No, it's a dense matrix. Are sparse matrices accepted? I was looking at dataset_extract_doublematrix (https://github.com/theislab/destiny/blob/master/R/dataset-helpers.r) and it appears to require either a matrix, data.frame, ExpressionSet, or SingleCellExperiment object.

Unless I use as.matrix() to convert my dgCMatrix into a dense matrix, is.matrix() gives FALSE.

I am using R 4.2.0 and destiny 3.12.0.

Best wishes, Lucy

flying-sheep commented 1 year ago

Oh! Focusing on scanpy must have led to me neglecting to finish convenient sparse matrix support here. I’m sorry!
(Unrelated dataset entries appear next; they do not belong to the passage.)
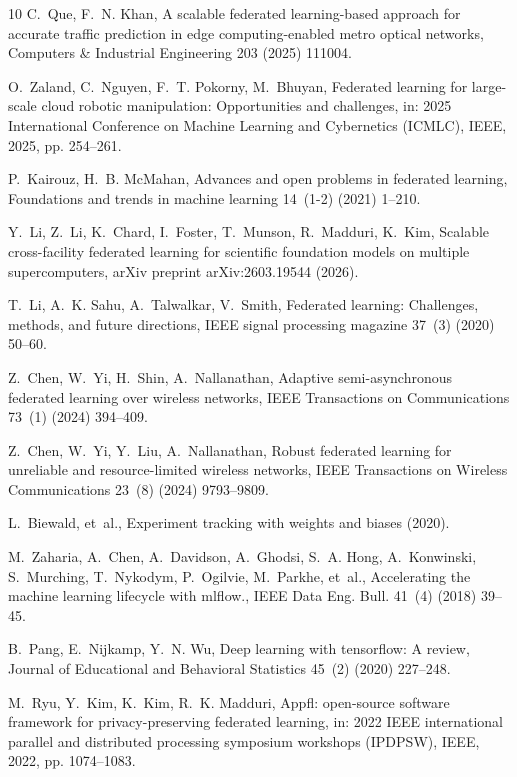 \documentclass[preprint,12pt, a4paper]{elsarticle}
\begin{document}
\begin{thebibliography}{10}
C.~Que, F.~N. Khan, A scalable federated learning-based approach for accurate traffic prediction in edge computing-enabled metro optical networks, Computers \& Industrial Engineering 203 (2025) 111004.

O.~Zaland, C.~Nguyen, F.~T. Pokorny, M.~Bhuyan, Federated learning for large-scale cloud robotic manipulation: Opportunities and challenges, in: 2025 International Conference on Machine Learning and Cybernetics (ICMLC), IEEE, 2025, pp. 254--261.

P.~Kairouz, H.~B. McMahan, Advances and open problems in federated learning, Foundations and trends in machine learning 14~(1-2) (2021) 1--210.

Y.~Li, Z.~Li, K.~Chard, I.~Foster, T.~Munson, R.~Madduri, K.~Kim, Scalable cross-facility federated learning for scientific foundation models on multiple supercomputers, arXiv preprint arXiv:2603.19544 (2026).

T.~Li, A.~K. Sahu, A.~Talwalkar, V.~Smith, Federated learning: Challenges, methods, and future directions, IEEE signal processing magazine 37~(3) (2020) 50--60.

Z.~Chen, W.~Yi, H.~Shin, A.~Nallanathan, Adaptive semi-asynchronous federated learning over wireless networks, IEEE Transactions on Communications 73~(1) (2024) 394--409.

Z.~Chen, W.~Yi, Y.~Liu, A.~Nallanathan, Robust federated learning for unreliable and resource-limited wireless networks, IEEE Transactions on Wireless Communications 23~(8) (2024) 9793--9809.

L.~Biewald, et~al., Experiment tracking with weights and biases (2020).

M.~Zaharia, A.~Chen, A.~Davidson, A.~Ghodsi, S.~A. Hong, A.~Konwinski, S.~Murching, T.~Nykodym, P.~Ogilvie, M.~Parkhe, et~al., Accelerating the machine learning lifecycle with mlflow., IEEE Data Eng. Bull. 41~(4) (2018) 39--45.

B.~Pang, E.~Nijkamp, Y.~N. Wu, Deep learning with tensorflow: A review, Journal of Educational and Behavioral Statistics 45~(2) (2020) 227--248.

M.~Ryu, Y.~Kim, K.~Kim, R.~K. Madduri, Appfl: open-source software framework for privacy-preserving federated learning, in: 2022 IEEE international parallel and distributed processing symposium workshops (IPDPSW), IEEE, 2022, pp. 1074--1083.


\end{thebibliography}
\end{document}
What you can do is to use the distance matrix support. If you specify a “sparse distance matrix”* as distance parameter and NULL or a covariate dataframe as data, destiny will skip doing the KNN search itself.

covariates <- data.frame(...)  # cell metadata
dists <- N2R::Knn(data)  # I think N2R supports sparse data, but I don’t know
dm <- DiffusionMap(covariates, distance = dists)

*It’s a bit of an awkward format, as the non-specified entries in such a sparse matrix don’t stand for 0, but for “unknown large distance”.

lucygarner commented 1 year ago

Thank you. I tried to run N2R::Knn on my "dgCMatrix" (normalised expression), but got an error.

Error in n2Knn(m = m, k = k, nThreads = nThreads, verbose = verbose, indexType = indexType, : Not compatible with requested type: [type=S4; target=double].

I have got DiffusionMap working with PCA embeddings as data, so I will try this for now.